Across the nation, VA and community partners are helping to support the resettlement of Afghanistan refugees and allies by opening their homes, donating goods and services, bringing greater awareness and advocacy for Special Immigrant Visas (SIVs), and by sharing information on how to help. VA is dedicated to supporting the U.S. Department of State and Homeland Security through Operation Allies Welcome.

Certain Afghan nationals at risk who were granted humanitarian parole into the United States are eligible for the U.S. Department of State’s Afghan Placement and Assistance (APA) Program . The purpose of the APA Program is to provide certain Afghans granted parole with initial relocation services for 30 to 90 days after arrival as they begin to rebuild their lives in the United States. These services are provided through local refugee resettlement agencies and community partners. Potential volunteers can email or go to Welcome.US to register their support.

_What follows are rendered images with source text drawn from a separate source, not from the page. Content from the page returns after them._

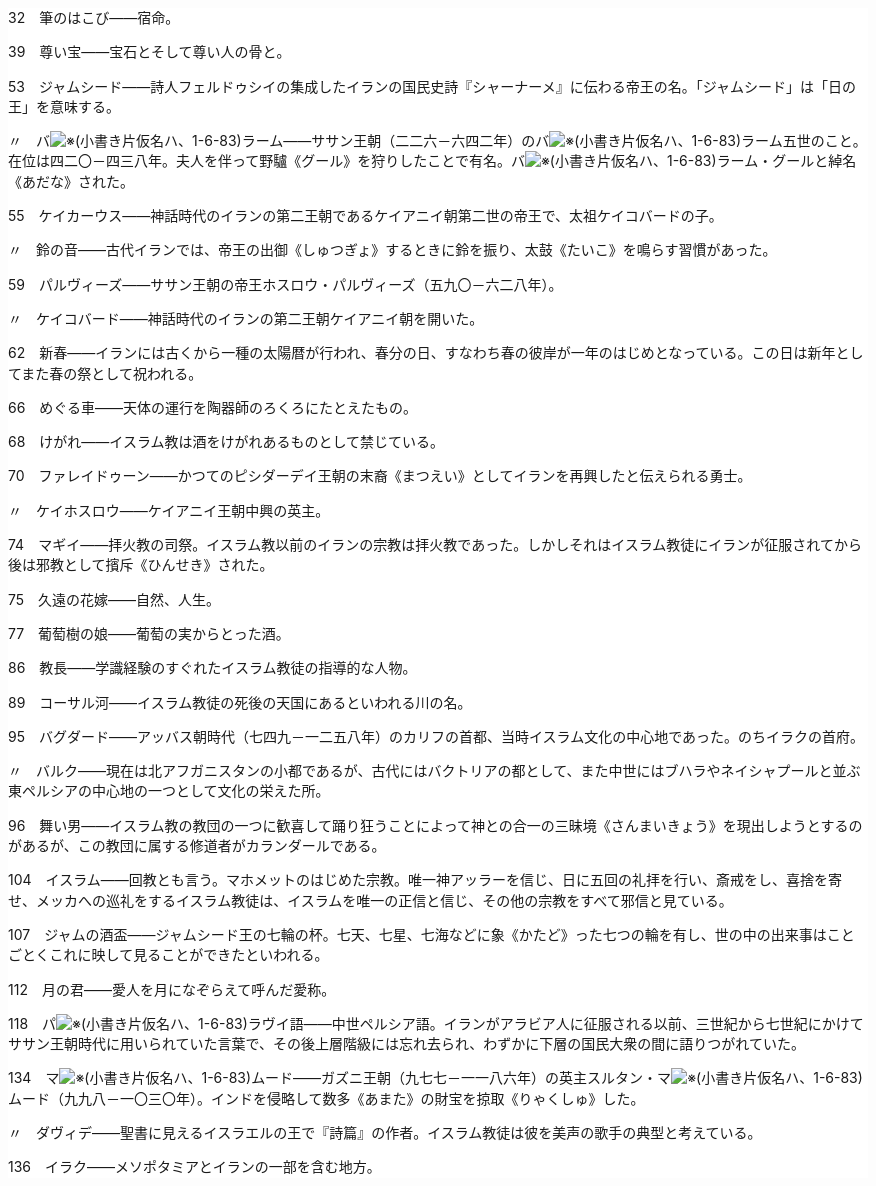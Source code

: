 32　筆のはこび――宿命。

39　尊い宝――宝石とそして尊い人の骨と。

53　ジャムシード――詩人フェルドゥシイの集成したイランの国民史詩『シャーナーメ』に伝わる帝王の名。「ジャムシード」は「日の王」を意味する。

〃　バ![※(小書き片仮名ハ、1-6-83)](https://www.aozora.gr.jp/cards/000288/files/../../../gaiji/1-06/1-06-83.png)ラーム――ササン王朝（二二六－六四二年）のバ![※(小書き片仮名ハ、1-6-83)](https://www.aozora.gr.jp/cards/000288/files/../../../gaiji/1-06/1-06-83.png)ラーム五世のこと。在位は四二〇－四三八年。夫人を伴って野驢《グール》を狩りしたことで有名。バ![※(小書き片仮名ハ、1-6-83)](https://www.aozora.gr.jp/cards/000288/files/../../../gaiji/1-06/1-06-83.png)ラーム・グールと綽名《あだな》された。

55　ケイカーウス――神話時代のイランの第二王朝であるケイアニイ朝第二世の帝王で、太祖ケイコバードの子。

〃　鈴の音――古代イランでは、帝王の出御《しゅつぎょ》するときに鈴を振り、太鼓《たいこ》を鳴らす習慣があった。

59　パルヴィーズ――ササン王朝の帝王ホスロウ・パルヴィーズ（五九〇－六二八年）。

〃　ケイコバード――神話時代のイランの第二王朝ケイアニイ朝を開いた。

62　新春――イランには古くから一種の太陽暦が行われ、春分の日、すなわち春の彼岸が一年のはじめとなっている。この日は新年としてまた春の祭として祝われる。

66　めぐる車――天体の運行を陶器師のろくろにたとえたもの。

68　けがれ――イスラム教は酒をけがれあるものとして禁じている。

70　ファレイドゥーン――かつてのピシダーデイ王朝の末裔《まつえい》としてイランを再興したと伝えられる勇士。

〃　ケイホスロウ――ケイアニイ王朝中興の英主。

74　マギイ――拝火教の司祭。イスラム教以前のイランの宗教は拝火教であった。しかしそれはイスラム教徒にイランが征服されてから後は邪教として擯斥《ひんせき》された。

75　久遠の花嫁――自然、人生。

77　葡萄樹の娘――葡萄の実からとった酒。

86　教長――学識経験のすぐれたイスラム教徒の指導的な人物。

89　コーサル河――イスラム教徒の死後の天国にあるといわれる川の名。

95　バグダード――アッバス朝時代（七四九－一二五八年）のカリフの首都、当時イスラム文化の中心地であった。のちイラクの首府。

〃　バルク――現在は北アフガニスタンの小都であるが、古代にはバクトリアの都として、また中世にはブハラやネイシャプールと並ぶ東ペルシアの中心地の一つとして文化の栄えた所。

96　舞い男――イスラム教の教団の一つに歓喜して踊り狂うことによって神との合一の三昧境《さんまいきょう》を現出しようとするのがあるが、この教団に属する修道者がカランダールである。

104　イスラム――回教とも言う。マホメットのはじめた宗教。唯一神アッラーを信じ、日に五回の礼拝を行い、斎戒をし、喜捨を寄せ、メッカへの巡礼をするイスラム教徒は、イスラムを唯一の正信と信じ、その他の宗教をすべて邪信と見ている。

107　ジャムの酒盃――ジャムシード王の七輪の杯。七天、七星、七海などに象《かたど》った七つの輪を有し、世の中の出来事はことごとくこれに映して見ることができたといわれる。

112　月の君――愛人を月になぞらえて呼んだ愛称。

118　パ![※(小書き片仮名ハ、1-6-83)](https://www.aozora.gr.jp/cards/000288/files/../../../gaiji/1-06/1-06-83.png)ラヴイ語――中世ペルシア語。イランがアラビア人に征服される以前、三世紀から七世紀にかけてササン王朝時代に用いられていた言葉で、その後上層階級には忘れ去られ、わずかに下層の国民大衆の間に語りつがれていた。

134　マ![※(小書き片仮名ハ、1-6-83)](https://www.aozora.gr.jp/cards/000288/files/../../../gaiji/1-06/1-06-83.png)ムード――ガズニ王朝（九七七－一一八六年）の英主スルタン・マ![※(小書き片仮名ハ、1-6-83)](https://www.aozora.gr.jp/cards/000288/files/../../../gaiji/1-06/1-06-83.png)ムード（九九八－一〇三〇年）。インドを侵略して数多《あまた》の財宝を掠取《りゃくしゅ》した。

〃　ダヴィデ――聖書に見えるイスラエルの王で『詩篇』の作者。イスラム教徒は彼を美声の歌手の典型と考えている。

136　イラク――メソポタミアとイランの一部を含む地方。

Welcome.US is a coalition that’s built by leaders across sectors, political parties, and all walks of life who are coming together to support Afghans seeking safety. has launched the Welcome Exchange that allows non-government organizations to post immediate needs and the private sector to post offerings.volunteers helping refugees

Veterans Making a Difference

VA is pleased to share some success stories highlighting the impactful work community organizations are doing to help the cause and make a difference. You too can make a difference by engaging with organizations like these to volunteer and be of service.

Team Rubicon

Team Rubicon is a Veteran-led disaster non-profit that serves communities impacted by natural disasters and humanitarian crises. With a volunteer base made up of predominantly Veteran volunteers, Afghan family resettlement is a deeply personal mission for the organization. In eight locations across the US, Team Rubicon is supporting the resettlement effort at all phases of the process. Team Rubicon has coordinated, collected, organized, and helped distribute over 1.9 million items to Afghan families at six bases. We are actively sorting another 2 million items as we continue to get donations from the community and corporate partners. In Denver, its team has already set up 13 homes. To date, over 850 volunteers in local communities across the country have raised their hands to support the effort.

“As I heard Afghan evacuees were being brought to Ft McCoy, Wisconsin, I immediately became interested in getting involved in supporting our allies. As an Iraq Veteran I know how important the local civilians are in the success of overseas missions, and as a former Wisconsin Army National guardsman, I spent a lot of time training at Ft McCoy. Team Rubicon committed resources to set up and staff a donation management and distribution process. I was concerned about how we would get volunteers involved but as soon as sign-ups went live, the support was overwhelming. Over 500 new members signed up in Wisconsin alone since the launch of this operation! As a Veteran, I feel a responsibility to serve these evacuees. As a Wisconsinite, I want these Afghan families to look back at their time at Ft McCoy as a positive first step in their new American experience.” John Stomacher, senior operations associate, Team Rubicon

Travis Manion Foundation (TMF)

When Mike Hoherchak deployed to Iraq in the early 2000s, he formed an unbreakable bond with his interpreter. That friendship inspired him to volunteer for Travis Manion Foundation resettlement efforts in partnership with the American Red Cross. While at Ft. Bliss, he kept a daily journal and formed an unofficial accountability buddy system with other Veterans to ensure they could cover for each other in the event of any triggers or emotional moments. “Quite honestly, I felt a sense of closure that I haven’t felt before,” he said of his experience. “I didn’t have flashbacks, but it did feel like I was back in Iraq. My last deployment looked almost identical to the base where all of the tents (housing the Afghan refugees) were… It was emotionally fulfilling and emotionally draining at the same time. I’m feeling extremely fulfilled that I was able to do what we know needed to be done to help these people.”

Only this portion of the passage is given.